A. The pushback comes especially from people in parts of the world that do a lot of fossil energy extraction and processing. But I think the current rise in energy prices is temporary: it’s the death throes of a sector, so at this point I don’t think there’s much sense in being “pragmatic.”
Q. You were awarded the Nobel Prize for your studies on volatility. If there is one thing that describes today’s economy, it is precisely that... The last three years have been wild: a pandemic, a war, the biggest energy crisis in Europe for as long as there are records. Would you say that we are going through one of the most volatile periods in modern economic history?
A. I don’t think so. In the markets, volatility was higher during the financial crisis. Also in the late 1990s, with the collapse of the technology sector [the dot-com crisis]. And, even further back, the Great Depression was an extremely volatile period for stocks. There are always periods of high and low volatility, and what really drives volatility is how fast people’s expectations are changing: what they read in the news and how that affects their views of the markets.
Q. The latest inflation data in the US is somewhat better than expected. Is there a risk that central banks will go too far with rate hikes and end up choking the economy?

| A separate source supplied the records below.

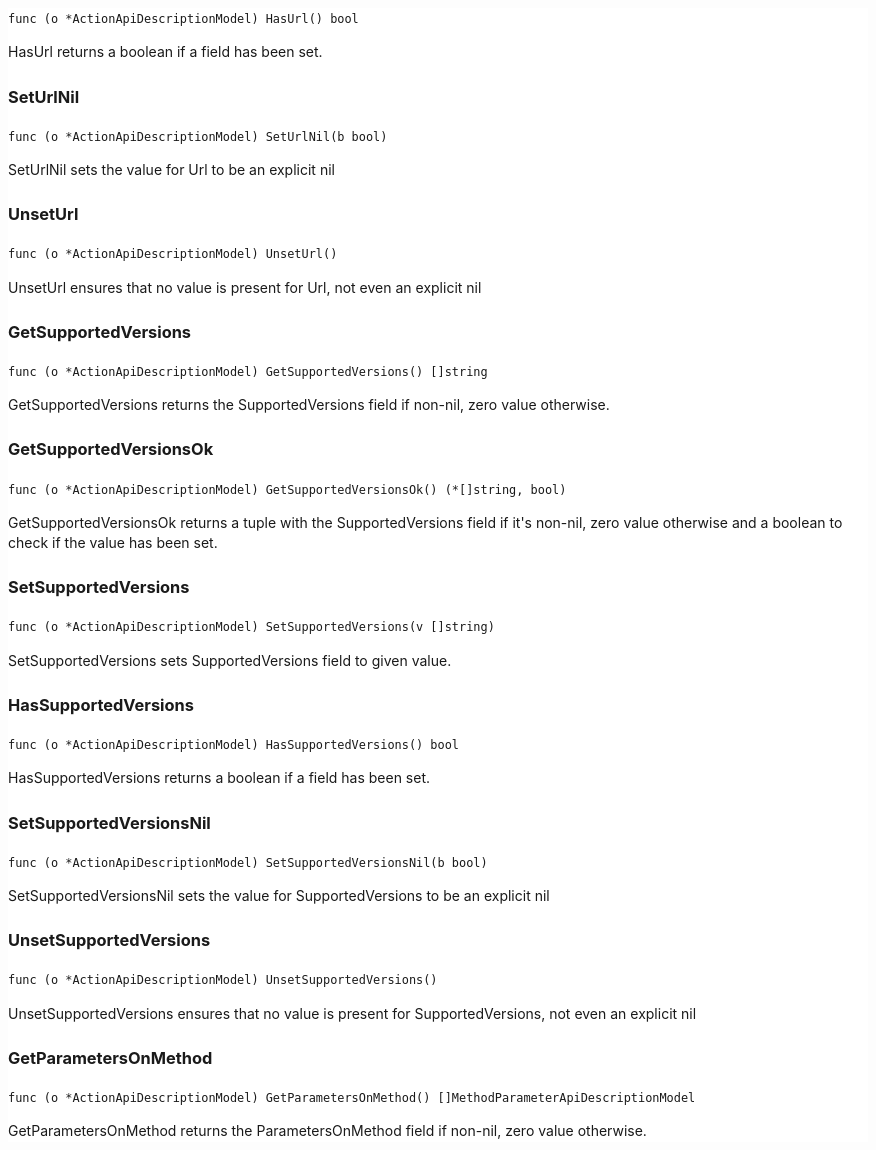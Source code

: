 `func (o *ActionApiDescriptionModel) HasUrl() bool`

HasUrl returns a boolean if a field has been set.

### SetUrlNil

`func (o *ActionApiDescriptionModel) SetUrlNil(b bool)`

 SetUrlNil sets the value for Url to be an explicit nil

### UnsetUrl
`func (o *ActionApiDescriptionModel) UnsetUrl()`

UnsetUrl ensures that no value is present for Url, not even an explicit nil
### GetSupportedVersions

`func (o *ActionApiDescriptionModel) GetSupportedVersions() []string`

GetSupportedVersions returns the SupportedVersions field if non-nil, zero value otherwise.

### GetSupportedVersionsOk

`func (o *ActionApiDescriptionModel) GetSupportedVersionsOk() (*[]string, bool)`

GetSupportedVersionsOk returns a tuple with the SupportedVersions field if it's non-nil, zero value otherwise
and a boolean to check if the value has been set.

### SetSupportedVersions

`func (o *ActionApiDescriptionModel) SetSupportedVersions(v []string)`

SetSupportedVersions sets SupportedVersions field to given value.

### HasSupportedVersions

`func (o *ActionApiDescriptionModel) HasSupportedVersions() bool`

HasSupportedVersions returns a boolean if a field has been set.

### SetSupportedVersionsNil

`func (o *ActionApiDescriptionModel) SetSupportedVersionsNil(b bool)`

 SetSupportedVersionsNil sets the value for SupportedVersions to be an explicit nil

### UnsetSupportedVersions
`func (o *ActionApiDescriptionModel) UnsetSupportedVersions()`

UnsetSupportedVersions ensures that no value is present for SupportedVersions, not even an explicit nil
### GetParametersOnMethod

`func (o *ActionApiDescriptionModel) GetParametersOnMethod() []MethodParameterApiDescriptionModel`

GetParametersOnMethod returns the ParametersOnMethod field if non-nil, zero value otherwise.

R. Yes. It is a risk that we have been talking about ever since they began to raise rates. After the last hike, the Federal Reserve hinted that it might be the last for a while and that it would take a “wait and see” approach. I think that’s a good thing, much better than continuing to raise rates. I feel that much of the inflation is due first to energy prices, second to the supply chain collapse and third to a geopolitical element: [the US’s] tension with China. Of those three factors, only the third has not improved.
Q. Will there be a recession?
A. I don’t expect a recession. The main reason is that if what we’re doing is deglobalizing, meaning bringing back all the supply chains to their home countries, and you’re seeing a lot of protectionism in the legislation that’s going on, then we have to expect higher prices and a tighter labor market. We’re not letting in as many immigrants as we used to, which would help loosen those job markets, and there are reasons to think that wages will continue to rise. And a scenario in which wages rise and prices begin to come down is ideal for an improvement in the relative welfare of different income groups. It is a real possibility.

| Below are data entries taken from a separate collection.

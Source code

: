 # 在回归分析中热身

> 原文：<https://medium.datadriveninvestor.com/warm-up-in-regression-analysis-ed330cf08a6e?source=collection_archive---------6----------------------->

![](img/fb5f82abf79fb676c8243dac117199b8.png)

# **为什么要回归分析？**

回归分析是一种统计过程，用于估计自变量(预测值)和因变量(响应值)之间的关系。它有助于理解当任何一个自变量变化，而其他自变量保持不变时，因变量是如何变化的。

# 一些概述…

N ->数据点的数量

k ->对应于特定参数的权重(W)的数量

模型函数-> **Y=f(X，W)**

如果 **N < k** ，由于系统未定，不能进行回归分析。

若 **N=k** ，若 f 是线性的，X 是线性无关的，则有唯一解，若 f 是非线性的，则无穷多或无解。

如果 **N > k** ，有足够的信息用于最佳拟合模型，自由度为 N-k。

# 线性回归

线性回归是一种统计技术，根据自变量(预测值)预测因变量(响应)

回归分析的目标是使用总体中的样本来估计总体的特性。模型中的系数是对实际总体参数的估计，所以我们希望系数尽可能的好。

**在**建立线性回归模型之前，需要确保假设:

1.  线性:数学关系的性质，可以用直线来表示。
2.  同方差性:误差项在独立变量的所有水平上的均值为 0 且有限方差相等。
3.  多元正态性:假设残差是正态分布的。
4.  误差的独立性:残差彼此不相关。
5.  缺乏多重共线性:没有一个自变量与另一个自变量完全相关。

Q. The problems experienced by some US banks are of concern in many parts of the world. Is this a mini financial crisis?
A. I think it’s a mini financial crisis that has not exposed the big banks. I think it will not lead to a financial crisis.
Q. Do you feel it is over?
A. There is elevated risk in a lot of [US] banks due to a combination of things. One is that they have invested in assets that were considered perfectly safe by regulators, such as long-term bonds, but are not really safe in a rising interest rate environment. That leaves them with a large volume of capital losses on their books that were not yet realized but that investors recognized. Furthermore, the result of the era of low interest rates is a large quantity of uninsured deposits, and that is also a big risk for investors. However, if the pressure to raise interest rates has stopped, the losses in the bond market will also abate. I think they will be able to hang on.
Q. Have we learned any lessons from the global financial crisis 15 years ago?
A. We’ve learned that if you’ve got losses, whether reported or unreported, as a bank you need to raise capital. It reinforces what we saw during the financial crisis, where the asset side of the balance sheet failed. After the financial crisis, we tightened our regulatory apparatus, but over the next decade we undid that, especially under the Trump Administration, which relaxed regulations on the financial sector. What we learned, we later forgot.